• **Given records**
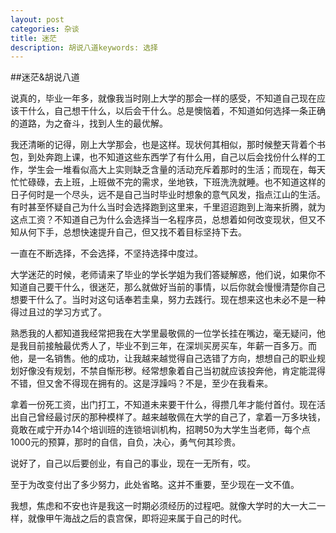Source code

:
 ```yaml
---
layout: post
categories: 杂谈
title: 迷茫
description: 胡说八道keywords: 选择
---
```


##迷茫&胡说八道

 说真的，毕业一年多，就像我当时刚上大学的那会一样的感受，不知道自己现在应该干什么，自己想干什么，以后会干什么。总是懊恼着，不知道如何选择一条正确的道路，为之奋斗，找到人生的最优解。


我还清晰的记得，刚上大学那会，也是这样。现状何其相似，那时候整天背着个书包，到处奔跑上课，也不知道这些东西学了有什么用，自己以后会找份什么样的工作，学生会一堆看似高大上实则缺乏含量的活动充斥着那时的生活；而现在，每天忙忙碌碌，去上班，上班做不完的需求，坐地铁，下班洗洗就睡。也不知道这样的日子何时是一个尽头，远不是自己当时毕业时想象的意气风发，指点江山的生活。有时甚至怀疑自己为什么当时会选择跑到这里来，千里迢迢跑到上海来折腾，就为这点工资？不知道自己为什么会选择当一名程序员，总想着如何改变现状，但又不知从何下手，总想快速提升自己，但又找不着目标坚持下去。


一直在不断选择，不会选择，不坚持选择中度过。

大学迷茫的时候，老师请来了毕业的学长学姐为我们答疑解惑，他们说，如果你不知道自己要干什么，很迷茫，那么就做好当前的事情，以后你就会慢慢清楚你自己想要干什么了。当时对这句话奉若圭臬，努力去践行。现在想来这也未必不是一种得过且过的学习方式了。


熟悉我的人都知道我经常把我在大学里最敬佩的一位学长挂在嘴边，毫无疑问，他是我目前接触最优秀人了，毕业不到三年，在深圳买房买车，年薪一百多万。而他，是一名销售。他的成功，让我越来越觉得自己选错了方向，想想自己的职业规划好像没有规划，不禁自惭形秽。经常想象着自己当初就应该投奔他，肯定能混得不错，但又舍不得现在拥有的。这是浮躁吗？不是，至少在我看来。

拿着一份死工资，出门打工，不知道未来要干什么，得攒几年才能付首付。现在活出自己曾经最讨厌的那种模样了。越来越敬佩在大学的自己了，拿着一万多块钱，竟敢在咸宁开办14个培训班的连锁培训机构，招聘50为大学生当老师，每个点1000元的预算，那时的自信，自负，决心，勇气何其珍贵。

说好了，自己以后要创业，有自己的事业，现在一无所有，哎。

至于为改变付出了多少努力，此处省略。这并不重要，至少现在一文不值。

我想，焦虑和不安也许是我这一时期必须经历的过程吧。就像大学时的大一大二一样，就像甲午海战之后的袁宫保，即将迎来属于自己的时代。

• **Your goal**
Nothing but an exact copy of the data above, minus its pictures, should appear in the response.

• **Solution**
Source code

:
 ```yaml
---
layout: post
categories: 杂谈
title: 迷茫
description: 胡说八道keywords: 选择
---
```


##迷茫&胡说八道

 说真的，毕业一年多，就像我当时刚上大学的那会一样的感受，不知道自己现在应该干什么，自己想干什么，以后会干什么。总是懊恼着，不知道如何选择一条正确的道路，为之奋斗，找到人生的最优解。


我还清晰的记得，刚上大学那会，也是这样。现状何其相似，那时候整天背着个书包，到处奔跑上课，也不知道这些东西学了有什么用，自己以后会找份什么样的工作，学生会一堆看似高大上实则缺乏含量的活动充斥着那时的生活；而现在，每天忙忙碌碌，去上班，上班做不完的需求，坐地铁，下班洗洗就睡。也不知道这样的日子何时是一个尽头，远不是自己当时毕业时想象的意气风发，指点江山的生活。有时甚至怀疑自己为什么当时会选择跑到这里来，千里迢迢跑到上海来折腾，就为这点工资？不知道自己为什么会选择当一名程序员，总想着如何改变现状，但又不知从何下手，总想快速提升自己，但又找不着目标坚持下去。


一直在不断选择，不会选择，不坚持选择中度过。

大学迷茫的时候，老师请来了毕业的学长学姐为我们答疑解惑，他们说，如果你不知道自己要干什么，很迷茫，那么就做好当前的事情，以后你就会慢慢清楚你自己想要干什么了。当时对这句话奉若圭臬，努力去践行。现在想来这也未必不是一种得过且过的学习方式了。


熟悉我的人都知道我经常把我在大学里最敬佩的一位学长挂在嘴边，毫无疑问，他是我目前接触最优秀人了，毕业不到三年，在深圳买房买车，年薪一百多万。而他，是一名销售。他的成功，让我越来越觉得自己选错了方向，想想自己的职业规划好像没有规划，不禁自惭形秽。经常想象着自己当初就应该投奔他，肯定能混得不错，但又舍不得现在拥有的。这是浮躁吗？不是，至少在我看来。

拿着一份死工资，出门打工，不知道未来要干什么，得攒几年才能付首付。现在活出自己曾经最讨厌的那种模样了。越来越敬佩在大学的自己了，拿着一万多块钱，竟敢在咸宁开办14个培训班的连锁培训机构，招聘50为大学生当老师，每个点1000元的预算，那时的自信，自负，决心，勇气何其珍贵。

说好了，自己以后要创业，有自己的事业，现在一无所有，哎。

至于为改变付出了多少努力，此处省略。这并不重要，至少现在一文不值。

我想，焦虑和不安也许是我这一时期必须经历的过程吧。就像大学时的大一大二一样，就像甲午海战之后的袁宫保，即将迎来属于自己的时代。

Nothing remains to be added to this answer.